Other major events in 1855: the city of Brooklyn absorbs Williamburgh and Bushwick, Castle Clinton opens as a immigrant processing center, and Walt Whitman would publish his first version of “Leaves of Grass.”

The photo was shot by Silas A. Holmes, using a process involving salted paper, invented in 1833. Holmes had a photography studio in what would became New York’s ‘photography district’, on Broadway in today’s SoHo area. Like so many in this budding new field, Holmes made his living as a maker of daguerreotypes, a trendy fashion for New Yorkers and quite the novelty of the day.

Not too much is known of Silas, whose claim to fame is apparently patenting a now-forgotten photography process involving a two-lensed camera box.

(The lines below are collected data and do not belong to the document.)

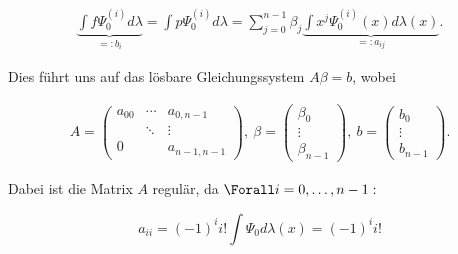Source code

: \begin{solution}
\begin{align*}
    \underbrace{\int f \Psi_0^{(i)} d \lambda}_{=: b_i}
    = \int p \Psi_0^{(i)} d \lambda
    = \sum_{j=0}^{n-1}
      \beta_j
      \underbrace{\int x^j \Psi_0^{(i)}(x) d \lambda(x)}_{=: a_{ij}}.
\end{align*}

Dies führt uns auf das lösbare Gleichungssystem $A \beta = b$, wobei

\begin{align*}
  A =
  \begin{pmatrix}
    a_{00} & \cdots & a_{0, n-1}   \\
           & \ddots & \vdots       \\
    0      &        & a_{n-1, n-1}
  \end{pmatrix}, \:
  \beta =
  \begin{pmatrix}
  \beta_0 \\
  \vdots  \\
  \beta_{n-1}
  \end{pmatrix}, \:
  b =
  \begin{pmatrix}
    b_0    \\
    \vdots \\
    b_{n-1}
  \end{pmatrix}.
\end{align*}

 Dabei ist die Matrix $A$ regulär, da $\Forall i = 0, \ldots, n-1:$

 \begin{equation*}
   a_{ii} = (-1)^ii!\int\Psi_0 d\lambda(x) = (-1)^ii!
 \end{equation*}

\end{solution}
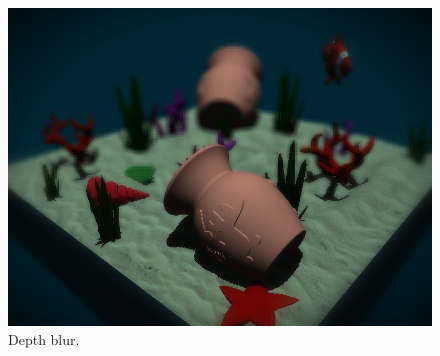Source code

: \documentclass{article}
\begin{document}
\begin{figure}[h]
    \centering
    \includegraphics[width=\columnwidth]{imgs/blur_on.png}
    \caption{Depth blur.}
    \label{fig:blur}
\end{figure}

\newpage~\newpage
\appendix




\end{document}
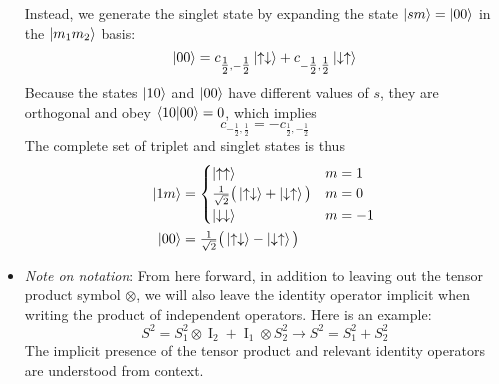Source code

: \documentclass[11pt, a4paper]{article}
\newcommand{\ua}{\uparrow}  %
\newcommand{\da}{\downarrow}  %
\newcommand{\II}{\operatorname{I}}  %
\begin{document}
\begin{itemize}
    Instead, we generate the singlet state by expanding the state $ \ket{sm} = \ket{00} $ in the $ \ket{m_{1}m_{2}} $ basis:
    \begin{equation*}
        \ket{00} = c_{\tfrac{1}{2},-\tfrac{1}{2}} \ket{\ua\da} + c_{-\tfrac{1}{2}, \tfrac{1}{2}}\ket{\da \ua}
    \end{equation*}
    Because the states $ \ket{10} $ and $ \ket{00} $ have different values of $ s $, they are orthogonal and obey $ \braket{10}{00} = 0 $, which implies
    \begin{equation*}
        c_{-\tfrac{1}{2}, \tfrac{1}{2}} = - c_{\tfrac{1}{2}, -\tfrac{1}{2}}
    \end{equation*}
    The complete set of triplet and singlet states is thus
    \begin{align*}
        \ket{1m} &= 
        \begin{cases}
            \ket{\ua\ua} & m = 1\\
            \tfrac{1}{\sqrt{2}} \big( \ket{\ua\da} + \ket{\da\ua} \big) & m = 0\\
            \ket{\da\da} & m = -1
        \end{cases}\\
        \ket{00} &= \tfrac{1}{\sqrt{2}} \big( \ket{\ua\da} - \ket{\da \ua} \big)
    \end{align*}
   

    \item \textit{Note on notation}: From here forward, in addition to leaving out the tensor product symbol $ \otimes $, we will also leave the identity operator implicit when writing the product of independent operators. Here is an example:
    \begin{equation*}
        S^{2} = S_{1}^{2}\otimes\II_{2} + \II_{1} \otimes S_{2}^{2} \to S^{2} = S_{1}^{2} + S_{2}^{2}
    \end{equation*}
    The implicit presence of the tensor product and relevant identity operators are understood from context.
	
\end{itemize}
\end{document}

Although his studio was among the “most popular of the New York photographers,” he made some rather unwise investments “in property that finally swallowed up his earnings”. He abandoned his profession entirely, ending up running a boardinghouse until his death in 1886.

I found the picture above while perusing the Library of Congress archives, but some of Holmes other works can be found in other places, including, oddly enough, in Los Angeles’s Getty Museum. The Metropolitan Museum of Art has another 1855 photograph taken by Holmes, depicting Niagara Falls.

1 reply on “1855 New York City Hall: the Earliest View”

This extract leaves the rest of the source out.